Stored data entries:
↓

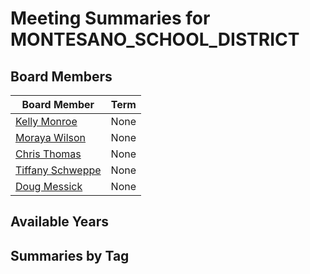 # Meeting Summaries for MONTESANO_SCHOOL_DISTRICT

## Board Members

| Board Member       | Term           |
|--------------------|----------------|
| [Kelly Monroe](board_member_83.md) | None |
| [Moraya Wilson](board_member_84.md) | None |
| [Chris Thomas](board_member_85.md) | None |
| [Tiffany Schweppe](board_member_86.md) | None |
| [Doug Messick](board_member_87.md) | None |

## Available Years

## Summaries by Tag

↑

INSTRUCTIONS TO FOLLOW: Return all lines of the data in which the string "None" appears.

SOLUTION:
| [Kelly Monroe](board_member_83.md) | None |
| [Moraya Wilson](board_member_84.md) | None |
| [Chris Thomas](board_member_85.md) | None |
| [Tiffany Schweppe](board_member_86.md) | None |
| [Doug Messick](board_member_87.md) | None |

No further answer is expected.